Tracy’s close now, makes a fist, imagines the color pink exploding from Oliver’s nose.

And with that color comes the memory of a field of flesh, every conceivable mannerism and state of mind growing in the rows.

Tracy is twenty feet from him.


She brings her arm back.

A woman screams.

Tracy spins back to look where she just sat with Connie but Connie is standing now, alone in the grass, holding her hair entirely in front of her face, hiding under a perfect sun.

So if not Connie… who?

“Karen,” Tracy says.

Then she’s running to the farmhouse. Fuck Oliver. She’ll settle with him later. She’ll call the police and tell them what he’s done and if they don’t believe her she’ll serve them some gullibility for lunch.

“Karen!” she cries out.

A second scream. Coming from inside the house. Dammit. Tracy is moving fast, up the deck steps, through the French doors, past the pantry (thinks of Rodney, crops stuffed down his throat, traits he neither wanted nor needs, new Rodney, running from a house he doesn’t recognize, running perhaps not with fear but joy who knows). It’s not hard to imagine Baum or Morris forcing a new perspective on her. Or maybe they’d use something more traditional. A kitchen knife. Why not? Haven’t things gotten that far? Would it be that surprising if they all starting killing each other?

Halfway up the stairs she realizes she’s still making a fist. She can barely unfold it, the rage coursing through her, rage uneaten, rage coming from somewhere deeper even than anything Old Tracy.

Screaming, a woman screaming, like a woman discovering her man is made of knives, has knives for bones, knives for eyes, is looking right at her.

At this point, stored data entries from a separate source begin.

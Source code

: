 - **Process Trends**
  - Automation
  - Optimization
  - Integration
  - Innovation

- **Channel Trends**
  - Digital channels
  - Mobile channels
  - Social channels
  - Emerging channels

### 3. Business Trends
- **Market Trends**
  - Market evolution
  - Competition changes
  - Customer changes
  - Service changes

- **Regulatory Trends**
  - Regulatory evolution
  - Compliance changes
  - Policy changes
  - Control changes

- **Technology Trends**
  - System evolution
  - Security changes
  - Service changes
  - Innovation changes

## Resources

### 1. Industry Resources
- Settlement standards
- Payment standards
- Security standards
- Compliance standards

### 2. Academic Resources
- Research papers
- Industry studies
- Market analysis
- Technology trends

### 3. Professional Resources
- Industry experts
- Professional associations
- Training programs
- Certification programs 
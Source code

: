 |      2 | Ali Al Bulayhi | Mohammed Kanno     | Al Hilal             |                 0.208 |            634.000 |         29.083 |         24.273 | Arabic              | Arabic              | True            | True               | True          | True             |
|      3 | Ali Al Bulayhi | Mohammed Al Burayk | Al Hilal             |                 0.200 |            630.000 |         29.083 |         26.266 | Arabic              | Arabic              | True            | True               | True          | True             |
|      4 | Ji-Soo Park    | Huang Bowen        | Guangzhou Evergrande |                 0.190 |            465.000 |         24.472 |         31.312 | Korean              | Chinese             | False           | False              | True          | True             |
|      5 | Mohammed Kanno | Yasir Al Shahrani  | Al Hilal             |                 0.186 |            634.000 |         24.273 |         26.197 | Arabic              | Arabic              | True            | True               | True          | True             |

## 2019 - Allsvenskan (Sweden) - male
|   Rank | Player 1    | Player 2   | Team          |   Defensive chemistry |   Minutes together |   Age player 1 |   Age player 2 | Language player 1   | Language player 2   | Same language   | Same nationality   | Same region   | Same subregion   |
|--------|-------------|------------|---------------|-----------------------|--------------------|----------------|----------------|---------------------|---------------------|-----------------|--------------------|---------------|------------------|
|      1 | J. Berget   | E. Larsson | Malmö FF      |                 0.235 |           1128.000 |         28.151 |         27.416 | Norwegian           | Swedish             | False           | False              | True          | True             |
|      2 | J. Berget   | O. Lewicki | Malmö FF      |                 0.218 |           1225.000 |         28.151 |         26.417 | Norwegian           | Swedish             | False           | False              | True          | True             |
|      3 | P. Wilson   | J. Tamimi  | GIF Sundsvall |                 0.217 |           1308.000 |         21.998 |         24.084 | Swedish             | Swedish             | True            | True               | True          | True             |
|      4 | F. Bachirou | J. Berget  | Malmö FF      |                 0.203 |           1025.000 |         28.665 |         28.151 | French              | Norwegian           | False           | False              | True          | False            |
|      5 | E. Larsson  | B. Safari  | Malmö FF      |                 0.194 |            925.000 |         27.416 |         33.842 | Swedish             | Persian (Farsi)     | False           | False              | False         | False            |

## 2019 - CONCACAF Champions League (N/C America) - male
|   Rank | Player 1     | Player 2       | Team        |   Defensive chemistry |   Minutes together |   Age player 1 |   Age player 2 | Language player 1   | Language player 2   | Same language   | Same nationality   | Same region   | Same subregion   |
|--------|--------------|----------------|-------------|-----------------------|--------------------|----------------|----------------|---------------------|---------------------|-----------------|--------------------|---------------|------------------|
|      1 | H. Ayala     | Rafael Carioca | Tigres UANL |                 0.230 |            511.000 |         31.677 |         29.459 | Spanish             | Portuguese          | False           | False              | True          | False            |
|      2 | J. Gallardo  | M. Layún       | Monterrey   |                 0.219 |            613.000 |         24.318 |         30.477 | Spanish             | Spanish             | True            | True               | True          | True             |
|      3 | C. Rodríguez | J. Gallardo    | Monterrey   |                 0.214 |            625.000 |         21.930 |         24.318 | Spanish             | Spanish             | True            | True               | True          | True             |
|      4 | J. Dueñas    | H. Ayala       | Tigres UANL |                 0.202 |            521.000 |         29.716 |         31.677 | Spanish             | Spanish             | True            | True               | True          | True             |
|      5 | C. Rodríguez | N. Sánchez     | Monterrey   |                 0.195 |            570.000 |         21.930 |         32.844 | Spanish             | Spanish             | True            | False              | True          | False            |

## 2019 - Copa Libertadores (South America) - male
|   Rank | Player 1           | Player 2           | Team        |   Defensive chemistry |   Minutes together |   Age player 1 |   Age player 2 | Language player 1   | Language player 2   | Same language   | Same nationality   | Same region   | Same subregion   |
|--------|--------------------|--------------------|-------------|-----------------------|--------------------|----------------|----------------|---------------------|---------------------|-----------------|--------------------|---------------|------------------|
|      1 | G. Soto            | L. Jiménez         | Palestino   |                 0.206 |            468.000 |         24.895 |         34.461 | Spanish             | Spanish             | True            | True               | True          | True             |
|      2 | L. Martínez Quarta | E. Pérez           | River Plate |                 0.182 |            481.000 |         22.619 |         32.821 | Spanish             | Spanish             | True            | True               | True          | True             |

Tracy is up the stairs, into the room Karen and Baum used. But now… empty. Up the hall.

Following the scream. This room, empty. To the other end of the hall. Karen will not stop screaming. What is she saying? Are those words? What is Karen processing right now? What new thoughts, feelings, views, beliefs, what is Karen experiencing RIGHT NOW?

This room, also empty.

Karen, from above.


The attic. The fucking walk-in attic.

Tracy is shaking, up the hall, one glance back to the shadows at the deep end. She actually stops. Actually squints into the blackness as if she might see something, anything, in a place she knows is lightless.

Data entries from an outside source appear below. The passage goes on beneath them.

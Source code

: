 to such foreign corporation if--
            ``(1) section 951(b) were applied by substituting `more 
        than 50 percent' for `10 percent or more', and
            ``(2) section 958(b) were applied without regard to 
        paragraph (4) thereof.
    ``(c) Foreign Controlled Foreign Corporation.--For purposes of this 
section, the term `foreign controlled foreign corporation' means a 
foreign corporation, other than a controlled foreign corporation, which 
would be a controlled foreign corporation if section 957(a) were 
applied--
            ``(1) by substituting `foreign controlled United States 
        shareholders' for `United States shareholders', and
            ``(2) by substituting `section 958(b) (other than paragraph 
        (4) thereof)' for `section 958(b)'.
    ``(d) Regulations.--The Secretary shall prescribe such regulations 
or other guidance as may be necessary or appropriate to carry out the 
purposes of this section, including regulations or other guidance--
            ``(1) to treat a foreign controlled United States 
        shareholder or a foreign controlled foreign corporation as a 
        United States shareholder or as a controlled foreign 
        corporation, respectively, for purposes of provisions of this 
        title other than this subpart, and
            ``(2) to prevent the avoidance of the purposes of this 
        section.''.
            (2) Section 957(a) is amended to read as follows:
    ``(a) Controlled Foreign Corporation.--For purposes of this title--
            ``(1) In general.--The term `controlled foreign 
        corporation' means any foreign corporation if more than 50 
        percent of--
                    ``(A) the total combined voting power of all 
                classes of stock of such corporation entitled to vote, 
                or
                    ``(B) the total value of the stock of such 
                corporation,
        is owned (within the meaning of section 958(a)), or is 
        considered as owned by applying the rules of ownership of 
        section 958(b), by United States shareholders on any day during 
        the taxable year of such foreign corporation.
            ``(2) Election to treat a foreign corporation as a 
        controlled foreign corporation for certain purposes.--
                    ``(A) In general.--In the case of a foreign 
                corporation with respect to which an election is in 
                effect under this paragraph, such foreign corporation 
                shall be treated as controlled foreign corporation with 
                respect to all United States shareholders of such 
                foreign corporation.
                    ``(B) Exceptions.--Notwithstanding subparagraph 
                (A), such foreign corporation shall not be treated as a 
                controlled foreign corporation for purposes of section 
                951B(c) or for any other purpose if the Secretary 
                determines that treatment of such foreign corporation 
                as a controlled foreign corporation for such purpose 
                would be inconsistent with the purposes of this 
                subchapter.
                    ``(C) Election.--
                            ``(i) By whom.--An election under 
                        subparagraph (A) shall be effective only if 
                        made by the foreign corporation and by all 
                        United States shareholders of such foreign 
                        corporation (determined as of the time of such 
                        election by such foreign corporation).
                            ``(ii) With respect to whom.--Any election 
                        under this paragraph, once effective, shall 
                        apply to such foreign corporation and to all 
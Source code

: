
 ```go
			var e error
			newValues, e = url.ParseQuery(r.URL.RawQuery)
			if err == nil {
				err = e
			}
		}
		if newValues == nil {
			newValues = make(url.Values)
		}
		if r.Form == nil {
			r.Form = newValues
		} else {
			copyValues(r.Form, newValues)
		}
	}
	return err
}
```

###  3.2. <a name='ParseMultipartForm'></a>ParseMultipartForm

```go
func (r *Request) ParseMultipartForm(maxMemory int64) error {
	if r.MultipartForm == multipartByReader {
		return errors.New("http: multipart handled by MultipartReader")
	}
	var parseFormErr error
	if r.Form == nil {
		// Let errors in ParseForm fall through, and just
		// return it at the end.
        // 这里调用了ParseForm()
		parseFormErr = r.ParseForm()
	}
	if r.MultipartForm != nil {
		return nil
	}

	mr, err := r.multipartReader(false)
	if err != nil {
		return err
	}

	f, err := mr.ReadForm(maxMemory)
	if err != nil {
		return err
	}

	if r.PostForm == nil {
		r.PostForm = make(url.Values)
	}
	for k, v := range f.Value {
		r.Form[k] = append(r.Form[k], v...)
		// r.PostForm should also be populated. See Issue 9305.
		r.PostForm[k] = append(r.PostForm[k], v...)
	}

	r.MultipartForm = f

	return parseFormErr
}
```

A woman screams. From above. Tracy is moving fast, through the Karen and Baum room, to the attic door, oh thank God the fucking door is open, guys I’m coming, it’s just me, REGULAR OLD TRACY, we need to go, we need to get out of this house right now, cut our losses, we cannot eat any more of what grows out here, not the cycle of life but the cycle of person, the cycle of who, regular old me, Old me New me Newer me, Newer you, doesn’t matter, we go now, we go now


She’s rushing up the attic steps, can see the ceiling is high enough to remain standing, passes a window, sees Oliver outside, down below, looking up at the house, Tracy’s head hurts from the wailing, so scared for what she’s about to see, so scared, it’s gotta be Baum or not Baum, killed himself, Karen found him, Baum dead, Karen crazy, Tracy too scared to do anything but move.
When she turns to face the bulk of the attic, she does not see Baum, no Baum at all.

No Karen either.

Rather, The Farmer stands in the middle of the otherwise empty space, surrounded by corners, everything seemingly out of the corner of the eye up here, even if you look right at it.

It’s just the old man.

The Farmer.

Screaming in a woman’s voice in the attic of Carpenter’s farm.